Advantages of Brushless DC Motors
The benefits of Brushless DC (BLDC) motors are the following:
The brushless units rely on their commutation through the use of a shaft position sensor sending a signal to an external winding switching circuit. Brushless DC motors can be studied in three main parts which are stator, rotor and electronic commutator. The rotor is the rotating part of the motor; its magnetic field is provided by permanent magnets generally. The stator is the stationary part of the motor; its magnetic field is produced via copper wires in slots. The electronic commutator determines the sequence of driving currents through the stator wires in a brushless DC motor, replacing the function of brushes in conventional motors.
2. Compact size
Modern permanent magnets and no losses in the rotor enable the brushless DC motor to be smaller compared to both brush DC motors and induction AC motors. BLDC motors use permanent magnets and an electronically controlled commutation system to achieve high efficiency and power density. The absence of brushes and losses in the rotor means that BLDC motors can be smaller in size and weight for equivalent power output making them suitable for a wide range of applications, including electric vehicles, drones and industrial machinery.
3. High efficiency
A permanent magnet in the rotor. Unlike AC induction motors, there are no core losses in the rotor. BLDC motors are reliable and energy-efficient, and their technology has been continuously improved since their invention. The development of BLDC motors and drivers depends on other technologies, such as microelectronics and driver algorithms. New microelectronic components and algorithms are being created continuously, and with the help of these improvements, the efficiency of BLDC motors increases.
4. High speed
No brushes to limit speed, lower speed losses by design. BLDC motors have been designed for speeds as high as 100,000 RPM. The problem of retention of magnets, in a rotor spinning at high speeds, has long been solved.
5. No maintenance
BLDC motors have no brushes to replace, inspect or maintain. Brushless motors require less maintenance, so they have a longer life compared with brushed DC motors. BLDC motors do not have brushes and instead use electronic commutation to control the motor. This eliminates the need for brush maintenance and reduces the risk of mechanical failure.
6. Fast response
Compared to induction machines the BLDC motor has lower inertia, allowing for a faster dynamic response to reference commands. Moreover, advancements in power electronic devices and DSP/FPGA-based processors have added more features to these motor drives to make them more prevalent in industrial installations.

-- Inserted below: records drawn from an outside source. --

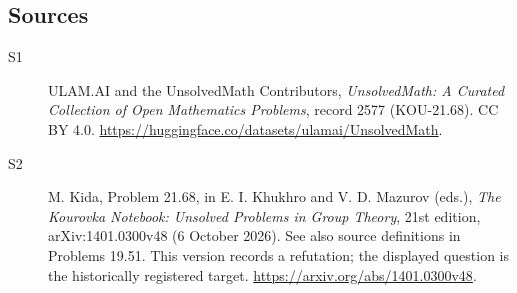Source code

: \documentclass[11pt]{article}
\begin{document}
\subsection{Sources}
\begin{description}
\item[\hypertarget{source:2577:1}{S1}] ULAM.AI and the UnsolvedMath Contributors, \emph{UnsolvedMath: A Curated Collection of Open Mathematics Problems}, record 2577 (KOU-21.68). CC BY 4.0. \url{https://huggingface.co/datasets/ulamai/UnsolvedMath}.
\item[\hypertarget{source:2577:2}{S2}] M. Kida, Problem 21.68, in E. I. Khukhro and V. D. Mazurov (eds.), \emph{The Kourovka Notebook: Unsolved Problems in Group Theory}, 21st edition, arXiv:1401.0300v48 (6 October 2026). See also source definitions in Problems 19.51. This version records a refutation; the displayed question is the historically registered target. \url{https://arxiv.org/abs/1401.0300v48}.
\end{description}
\label{end:2577}
\end{document}
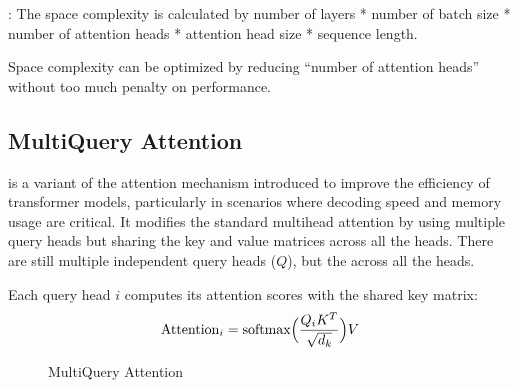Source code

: \documentclass[letterpaper,11pt,english]{sphinxmanual}
\begin{document}
\sphinxAtStartPar
{}: The space
complexity is calculated by number of layers * number of batch size * number
of attention heads * attention head size * sequence length.

\sphinxAtStartPar
Space complexity can be optimized by reducing “number of attention
heads” without too much penalty on performance.


\subsection{Multi\sphinxhyphen{}Query Attention}
\label{\detokenize{pretraining:multi-query-attention}}
\sphinxAtStartPar
{} is a variant of the attention mechanism
introduced to improve the efficiency of transformer models, particularly
in scenarios where decoding speed and memory usage are critical. It
modifies the standard multi\sphinxhyphen{}head attention by using multiple query heads
but sharing the key and value matrices across all the heads. There are
still multiple independent query heads (\(Q\)), but the  across all the
heads.

\sphinxAtStartPar
Each query head \(i\) computes its attention scores with the shared
key matrix:
\begin{equation*}
\begin{split}\text{Attention}_i = \text{softmax} \Big({Q_i K^T \over \sqrt{d_k}}\Big)V\end{split}
\end{equation*}
\begin{figure}[htbp]
\centering
\capstart

\noindent{}
\caption{Multi\sphinxhyphen{}Query Attention}\label{\detokenize{pretraining:id13}}\end{figure}
\end{document}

7. Lower radio frequency interference
Typically, brushed motors generate more RF interference than their brushless counterparts. This is because brushed motors use a commutator which is a mechanical switch that directs current to the different windings of the motor. As the commutator rotates, it creates sparks that generate electromagnetic interference (EMI) and RF noise.
In contrast, brushless motors use electronic speed controllers (ESCs) to control the flow of current to the motor windings. The ESCs operate at high frequencies which helps to filter out any EMI or RF noise generated by the motor.
8. Linear speed-torque characteristics
Internal shaft position feedback. Permanent magnet design with internal shaft position feedback gives BLDC motors linear speed-torque characteristics when compared to “open-loop” AC induction motors.
9. High starting torque
Internal shaft position feedback gives BLDC motors higher starting and low-speed torque when compared to “open-loop” AC induction motors.
10. Adjustable speed
The commutation electronics of BLDC motors can be used for speed control without so much added cost.
11. Better heat removal
BLDC (Brushless DC) motors generally have better heat removal compared to traditional brushed DC motors because of their more efficient design.
One reason for this is that BLDC motors have a lower resistance, which means that less electrical energy is converted into heat. Additionally, BLDC motors have a more compact design with a higher power-to-weight ratio which allows for better heat dissipation.
12. Noiseless operation
Consumers now demand reduced acoustic noise. Traditional technologies cannot provide the solutions but BLDC motors can operate silently. However, it’s important to note that the level of noise reduction achieved with BLDC motors depends on various factors such as the design of the motor and the application in which it is used.
In conclusion, brushless DC motors (BLDC) have revolutionized motor technology due to their several advantages over traditional motor technologies. These benefits include compact size, high efficiency, high speed, low maintenance, fast response, lower radio frequency interference, linear speed-torque characteristics, high starting torque, adjustable speed, better heat removal and noiseless operation. These features make them ideal for a wide range of applications such as electric vehicles, drones and industrial machinery. As technology continues to improve, it’s expected that the efficiency and power density of BLDC motors will only increase making them even more prevalent in the future.